Malware Development Abuses Humanity's Claude AI to build ransomware

AI News


Malware Development Abuses Humanity's Claude AI to build ransomware

Humanity's Claude Code's large-scale language model is being abused by threat actors who use it in data horror campaigns and develop ransomware packages.

The company says the tool is also used to disseminate North Korean IT workers schemes and infectious interview campaigns, China's APT campaigns, and to distribute lures to create malware with advanced evasive capabilities by Russian-speaking developers.

AI-created ransomware

In another example, tracked as “GTG-5004,” a UK-based threat actor used Claude code to develop and commercialize ransomware as a service (RAAS) operations.

The AI ​​utility helped create all the tools needed for the RAAS platform, implementing Chacha20 stream ciphers with modular ransomware, shadow copy removal, specific file targeting options, and RSA key management for the ability to encrypt network shares.

In terms of evasion, ransomware is loaded through reflective DLL injection and features Syscall Invocation Techniques, API Hooking Bypass, String Dofuscation, and Anti Debugging.

Humanity says that threat actors were almost entirely dependent on Claude to implement the most knowledgeable bits of the RAAS platform, as they point out that without AI support it would likely have failed to generate work ransomware.

“The most impressive discovery is that actors seem to rely entirely on AI to develop functional malware,” the report reads.

“It appears that this operator is unable to implement internal operations of the window without encryption algorithms, anti-analytic techniques, or Claude's assistance.”

After creating RAAS operations, Threat Actor provided its Ransomware executable, a kit with PHP console and command and control (C2) infrastructure, for $400 to $1,200 for Windows Crypters, in dark web forums such as Dread, CryptBB, and Nuled.

Sales of ransomware components created by Claude
Sales of ransomware components created by Claude
Source: Humanity

Ai-operated horror campaign

In one of the analyzed cases where humanity tracks as “GTG-2002,” Cybercriminal used Claude as an active operator to run a data extortion campaign against at least 17 organisations in the government, healthcare, finance and emergency services sectors.

The AI ​​agents performed network reconnaissance, assisting threat actors to achieve initial access, and then generated custom malware based on the Chisel tunneling tool used for sensitive data exfiltration.

After the attack failed, we used Claude code to better hide the malware by providing string encryption, undeveloped code, and masquerading filenames.

Claude then analyzed the stolen files to set ransom requests, ranging from $75,000 to $500,000, and even generated custom HTML ransom notes for each victim.

“Claude not only performed the “on the keyboard” operations, but also analyzed the extended financial data to determine the appropriate ransom amount, generated visually surprising HTML ransom notes, and embed them in the boot process, showing them on the victim's machine.” – Humanity.

This humanity, known as attack, is an example of “vibe hacking,” reflecting the use of AI coding agents as partners in cybercrime, rather than using them outside the context of manipulation.

Anthropic's reports include additional examples of Claude Code illegally used, despite its uncomplicated nature.

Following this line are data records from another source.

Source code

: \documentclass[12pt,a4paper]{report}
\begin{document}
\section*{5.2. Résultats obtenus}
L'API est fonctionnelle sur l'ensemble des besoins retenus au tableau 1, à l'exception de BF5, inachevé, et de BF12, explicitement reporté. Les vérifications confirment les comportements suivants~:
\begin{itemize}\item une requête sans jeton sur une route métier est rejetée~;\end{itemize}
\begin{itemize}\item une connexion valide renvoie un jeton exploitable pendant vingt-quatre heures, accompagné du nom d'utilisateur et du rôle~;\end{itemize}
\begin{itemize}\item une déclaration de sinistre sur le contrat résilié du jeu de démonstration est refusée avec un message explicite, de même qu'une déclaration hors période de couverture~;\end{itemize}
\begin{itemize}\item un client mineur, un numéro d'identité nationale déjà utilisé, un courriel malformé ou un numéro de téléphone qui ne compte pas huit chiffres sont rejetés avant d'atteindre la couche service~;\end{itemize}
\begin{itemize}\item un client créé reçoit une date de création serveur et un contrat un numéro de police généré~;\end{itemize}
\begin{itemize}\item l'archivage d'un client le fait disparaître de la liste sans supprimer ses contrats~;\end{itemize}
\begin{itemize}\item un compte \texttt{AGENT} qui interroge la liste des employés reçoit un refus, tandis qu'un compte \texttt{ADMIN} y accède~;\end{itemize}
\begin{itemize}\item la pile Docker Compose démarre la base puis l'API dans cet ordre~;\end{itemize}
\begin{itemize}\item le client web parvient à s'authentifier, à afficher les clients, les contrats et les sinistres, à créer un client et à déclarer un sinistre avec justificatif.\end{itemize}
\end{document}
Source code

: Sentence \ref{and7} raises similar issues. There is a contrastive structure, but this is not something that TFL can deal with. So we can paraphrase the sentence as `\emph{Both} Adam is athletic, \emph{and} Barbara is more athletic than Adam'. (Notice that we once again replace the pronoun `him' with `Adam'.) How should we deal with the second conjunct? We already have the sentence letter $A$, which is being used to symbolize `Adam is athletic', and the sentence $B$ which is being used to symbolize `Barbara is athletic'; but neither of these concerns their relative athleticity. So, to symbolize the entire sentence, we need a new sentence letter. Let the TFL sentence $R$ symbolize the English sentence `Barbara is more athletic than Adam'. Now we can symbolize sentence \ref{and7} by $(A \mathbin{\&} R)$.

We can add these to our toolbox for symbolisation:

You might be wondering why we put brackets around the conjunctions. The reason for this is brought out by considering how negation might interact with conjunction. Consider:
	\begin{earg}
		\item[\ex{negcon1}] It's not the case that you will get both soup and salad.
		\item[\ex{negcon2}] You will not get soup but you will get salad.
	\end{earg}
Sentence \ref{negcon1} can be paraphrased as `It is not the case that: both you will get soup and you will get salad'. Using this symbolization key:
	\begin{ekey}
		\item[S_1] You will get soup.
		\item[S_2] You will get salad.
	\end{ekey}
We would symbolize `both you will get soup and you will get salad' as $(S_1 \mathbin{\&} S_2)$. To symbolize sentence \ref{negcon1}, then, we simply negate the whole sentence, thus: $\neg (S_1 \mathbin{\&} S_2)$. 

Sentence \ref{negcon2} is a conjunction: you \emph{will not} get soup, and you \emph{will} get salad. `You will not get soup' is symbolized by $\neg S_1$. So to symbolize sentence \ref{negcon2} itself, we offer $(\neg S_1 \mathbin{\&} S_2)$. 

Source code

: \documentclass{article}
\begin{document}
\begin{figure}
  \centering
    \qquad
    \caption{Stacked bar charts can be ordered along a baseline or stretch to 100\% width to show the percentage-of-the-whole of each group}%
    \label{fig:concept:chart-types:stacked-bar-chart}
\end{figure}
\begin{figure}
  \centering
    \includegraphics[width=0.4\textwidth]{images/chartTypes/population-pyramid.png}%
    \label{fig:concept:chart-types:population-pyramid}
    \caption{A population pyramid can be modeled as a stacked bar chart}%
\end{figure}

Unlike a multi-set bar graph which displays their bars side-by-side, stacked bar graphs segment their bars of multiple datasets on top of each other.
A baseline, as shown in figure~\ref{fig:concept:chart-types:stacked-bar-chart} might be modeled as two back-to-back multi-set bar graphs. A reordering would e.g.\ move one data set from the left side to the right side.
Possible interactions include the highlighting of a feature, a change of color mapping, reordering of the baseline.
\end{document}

The company says LLM has helped threat actors in developing advanced API integration and resilience mechanisms for carding services.

Leverage another cybercrime leverage AI power for romance scams, generate “high emotional intelligence” responses, and cream It offers images to improve profiles and develop emotional manipulation content to target victims, as well as multilingual support for wider targeting.

For each case presented, the AI ​​developer provides tactics and techniques that help other researchers uncover new cybercriminal activities and build connections with known illegal surgeries.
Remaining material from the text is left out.